An imaging technique that could quantitatively evaluate the ocular surface shape beyond the limbus would be beneficial for evaluating contact lens fitting and design,1, 2, 3 monitoring corneal changes,4 and screening refractive surgery candidates.5 In the field of contact lens fitting, the ocular surface shape is the main factor that impacts the fitting for a given lens.6 For rigid lenses, the movement, centration, and stability depend on the shape of the peripheral cornea.

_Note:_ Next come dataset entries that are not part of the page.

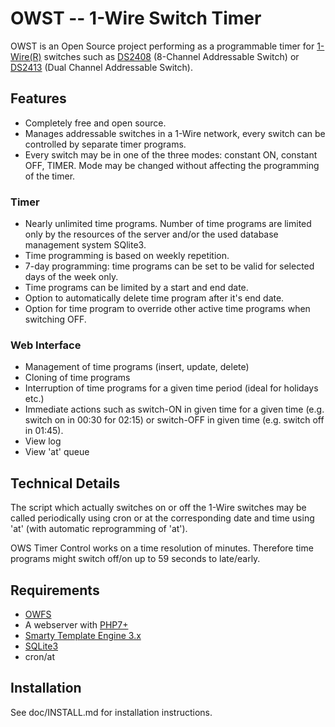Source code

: # OWST -- 1-Wire Switch Timer

OWST is an Open Source project performing as a programmable timer for
[1-Wire(R)](https://www.analog.com/en/product-category/1wire-devices.html)
switches such as [DS2408](https://www.analog.com/en/products/ds2408.html)
(8-Channel Addressable Switch) or [DS2413](https://www.analog.com/en/products/ds2413.html)
(Dual Channel Addressable Switch).


## Features

* Completely free and open source.
* Manages addressable switches in a 1-Wire network, every switch can be
  controlled by separate timer programs.
* Every switch may be in one of the three modes: constant ON, constant OFF,
  TIMER. Mode may be changed without affecting the programming of the timer.


### Timer

* Nearly unlimited time programs. Number of time programs are limited only by
  the resources of the server and/or the used database management system SQlite3.
* Time programming is based on weekly repetition.
* 7-day programming: time programs can be set to be valid for selected days of
  the week only.
* Time programs can be limited by a start and end date.
* Option to automatically delete time program after it's end date.
* Option for time program to override other active time programs when switching OFF.


### Web Interface

* Management of time programs (insert, update, delete)
* Cloning of time programs
* Interruption of time programs for a given time period (ideal for holidays etc.)
* Immediate actions such as switch-ON in given time for a given time (e.g. switch
  on in 00:30 for 02:15) or switch-OFF in given time (e.g. switch off in 01:45).
* View log
* View 'at' queue


## Technical Details

The script which actually switches on or off the 1-Wire switches may be
called periodically using cron or at the corresponding date and time using 'at'
(with automatic reprogramming of 'at').

OWS Timer Control works on a time resolution of minutes. Therefore time
programs might switch off/on up to 59 seconds to late/early. 


## Requirements

* [OWFS](https://github.com/owfs/owfs)
* A webserver with [PHP7+](https://www.php.net/)
* [Smarty Template Engine 3.x](https://www.smarty.net/)
* [SQLite3](https://www.sqlite.org/index.html)
* cron/at


## Installation

See doc/INSTALL.md for installation instructions.
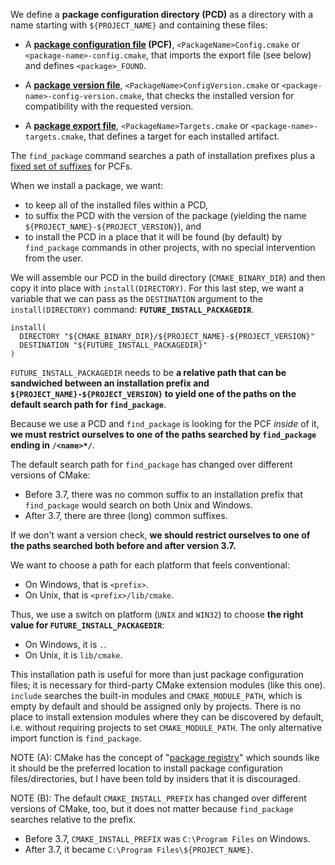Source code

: We define a **package configuration directory (PCD)** as a directory with
a name starting with `${PROJECT_NAME}` and containing these files:

- A **[package configuration file][] (PCF)**, `<PackageName>Config.cmake` or
  `<package-name>-config.cmake`, that imports the export file (see below) and
  defines `<package>_FOUND`.

- A **[package version file][]**, `<PackageName>ConfigVersion.cmake` or
  `<package-name>-config-version.cmake`, that checks the installed version for
  compatibility with the requested version.

- A **[package export file][]**, `<PackageName>Targets.cmake` or
  `<package-name>-targets.cmake`, that defines a target for each installed
  artifact.

[package configuration file]: https://cmake.org/cmake/help/latest/manual/cmake-packages.7.html#package-configuration-file
[package version file]: https://cmake.org/cmake/help/latest/manual/cmake-packages.7.html#package-version-file
[package export file]: https://cmake.org/cmake/help/latest/command/install.html#installing-exports

The `find_package` command searches a path of installation prefixes plus
a [fixed set of
suffixes](https://cmake.org/cmake/help/latest/command/find_package.html#search-procedure)
for PCFs.

When we install a package, we want:

- to keep all of the installed files within a PCD,
- to suffix the PCD with the version of the package (yielding the name
  `${PROJECT_NAME}-${PROJECT_VERSION}`), and
- to install the PCD in a place that it will be found (by default) by
  `find_package` commands in other projects, with no special intervention from
  the user.

We will assemble our PCD in the build directory (`CMAKE_BINARY_DIR`) and then
copy it into place with `install(DIRECTORY)`. For this last step, we want
a variable that we can pass as the `DESTINATION` argument to the
`install(DIRECTORY)` command: **`FUTURE_INSTALL_PACKAGEDIR`**.

    install(
      DIRECTORY "${CMAKE_BINARY_DIR}/${PROJECT_NAME}-${PROJECT_VERSION}"
      DESTINATION "${FUTURE_INSTALL_PACKAGEDIR}"
    )

`FUTURE_INSTALL_PACKAGEDIR` needs to be **a relative path that can be
sandwiched between an installation prefix and
`${PROJECT_NAME}-${PROJECT_VERSION}` to yield one of the paths on the default
search path for `find_package`**.

Because we use a PCD and `find_package` is looking for the PCF *inside* of it,
**we must restrict ourselves to one of the paths searched by `find_package`
ending in `/<name>*/`**.

The default search path for `find_package` has changed over different
versions of CMake:

- Before 3.7, there was no common suffix to an installation prefix that
  `find_package` would search on both Unix and Windows.
- After 3.7, there are three (long) common suffixes.

If we don't want a version check, **we should restrict ourselves to one of the
paths searched both before and after version 3.7.**

We want to choose a path for each platform that feels conventional:

- On Windows, that is `<prefix>`.
- On Unix, that is `<prefix>/lib/cmake`.

Thus, we use a switch on platform (`UNIX` and `WIN32`) to choose **the right
value for `FUTURE_INSTALL_PACKAGEDIR`**:

- On Windows, it is `.`.
- On Unix, it is `lib/cmake`.

This installation path is useful for more than just package configuration
files; it is necessary for third-party CMake extension modules (like this
one). `include` searches the built-in modules and `CMAKE_MODULE_PATH`, which
is empty by default and should be assigned only by projects. There is no
place to install extension modules where they can be discovered by default,
i.e. without requiring projects to set `CMAKE_MODULE_PATH`. The only
alternative import function is `find_package`.

NOTE (A): CMake has the concept of "[package registry][]" which sounds like it
should be the preferred location to install package configuration
files/directories, but I have been told by insiders that it is discouraged.

[package registry]: https://cmake.org/cmake/help/v3.14/manual/cmake-packages.7.html#package-registry

NOTE (B): The default `CMAKE_INSTALL_PREFIX` has changed over different
versions of CMake, too, but it does not matter because `find_package` searches
relative to the prefix.

- Before 3.7, `CMAKE_INSTALL_PREFIX` was `C:\Program Files` on Windows.
- After 3.7, it became `C:\Program Files\${PROJECT_NAME}`.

For soft lenses, the fit depends on the shape of the limbus and sclera as well as the peripheral cornea rather than the central corneal curvature.3, 7 Therefore, knowledge of the peripheral corneal and scleral topography may help to understand the interaction of the contact lens with the ocular surface, and thus help choose a suitable lens design for a given ocular surface shape. This in turn may reduce or eliminate lens-related sight-threatening complications. Several commercial imaging modalities are capable of providing shape information for the ocular surface. These devices include slit scanning topography,9 ultrasound biomicroscopy,10 Scheimpflug imaging,11, 12 and placido ring-based systems.13 However, these methods are either limited to evaluating only the central cornea or just providing images with low sampling density due to insufficient acquisition speed.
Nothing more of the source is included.